BEGIN
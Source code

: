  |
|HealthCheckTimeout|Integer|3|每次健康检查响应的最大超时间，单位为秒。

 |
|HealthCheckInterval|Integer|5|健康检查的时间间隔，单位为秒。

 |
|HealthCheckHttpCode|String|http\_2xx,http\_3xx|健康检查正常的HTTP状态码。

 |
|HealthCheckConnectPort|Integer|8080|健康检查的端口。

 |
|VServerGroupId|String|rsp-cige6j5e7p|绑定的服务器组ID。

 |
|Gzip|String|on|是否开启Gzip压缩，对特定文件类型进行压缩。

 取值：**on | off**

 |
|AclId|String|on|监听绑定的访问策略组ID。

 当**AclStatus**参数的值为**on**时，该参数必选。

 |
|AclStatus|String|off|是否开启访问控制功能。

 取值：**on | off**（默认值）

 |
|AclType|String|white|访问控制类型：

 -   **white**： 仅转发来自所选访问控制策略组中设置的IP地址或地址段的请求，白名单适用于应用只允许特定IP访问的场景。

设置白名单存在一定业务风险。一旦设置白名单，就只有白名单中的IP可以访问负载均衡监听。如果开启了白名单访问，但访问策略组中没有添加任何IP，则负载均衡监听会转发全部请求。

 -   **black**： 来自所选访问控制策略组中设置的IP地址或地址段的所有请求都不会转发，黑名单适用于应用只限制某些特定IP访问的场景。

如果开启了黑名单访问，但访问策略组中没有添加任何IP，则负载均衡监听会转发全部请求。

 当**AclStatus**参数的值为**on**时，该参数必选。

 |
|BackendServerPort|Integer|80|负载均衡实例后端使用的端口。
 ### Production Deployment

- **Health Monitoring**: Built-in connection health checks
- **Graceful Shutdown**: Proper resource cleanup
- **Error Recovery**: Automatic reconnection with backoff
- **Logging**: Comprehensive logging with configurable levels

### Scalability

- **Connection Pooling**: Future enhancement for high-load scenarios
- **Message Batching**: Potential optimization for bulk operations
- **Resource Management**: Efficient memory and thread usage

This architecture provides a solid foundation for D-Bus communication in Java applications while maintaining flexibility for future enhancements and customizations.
END
EXERCISE. Keep to the lines above, from the first one through the line where "- **Logging**: Comprehensive" appears, and copy them exactly.

COMPLETED TASK.
Source code

:  |
|HealthCheckTimeout|Integer|3|每次健康检查响应的最大超时间，单位为秒。

 |
|HealthCheckInterval|Integer|5|健康检查的时间间隔，单位为秒。

 |
|HealthCheckHttpCode|String|http\_2xx,http\_3xx|健康检查正常的HTTP状态码。

 |
|HealthCheckConnectPort|Integer|8080|健康检查的端口。

 |
|VServerGroupId|String|rsp-cige6j5e7p|绑定的服务器组ID。

 |
|Gzip|String|on|是否开启Gzip压缩，对特定文件类型进行压缩。

 取值：**on | off**

 |
|AclId|String|on|监听绑定的访问策略组ID。

 当**AclStatus**参数的值为**on**时，该参数必选。

 |
|AclStatus|String|off|是否开启访问控制功能。

 取值：**on | off**（默认值）

 |
|AclType|String|white|访问控制类型：

 -   **white**： 仅转发来自所选访问控制策略组中设置的IP地址或地址段的请求，白名单适用于应用只允许特定IP访问的场景。

设置白名单存在一定业务风险。一旦设置白名单，就只有白名单中的IP可以访问负载均衡监听。如果开启了白名单访问，但访问策略组中没有添加任何IP，则负载均衡监听会转发全部请求。

 -   **black**： 来自所选访问控制策略组中设置的IP地址或地址段的所有请求都不会转发，黑名单适用于应用只限制某些特定IP访问的场景。

如果开启了黑名单访问，但访问策略组中没有添加任何IP，则负载均衡监听会转发全部请求。

 当**AclStatus**参数的值为**on**时，该参数必选。

 |
|BackendServerPort|Integer|80|负载均衡实例后端使用的端口。
 ### Production Deployment

- **Health Monitoring**: Built-in connection health checks
- **Graceful Shutdown**: Proper resource cleanup
- **Error Recovery**: Automatic reconnection with backoff
- **Logging**: Comprehensive logging with configurable levels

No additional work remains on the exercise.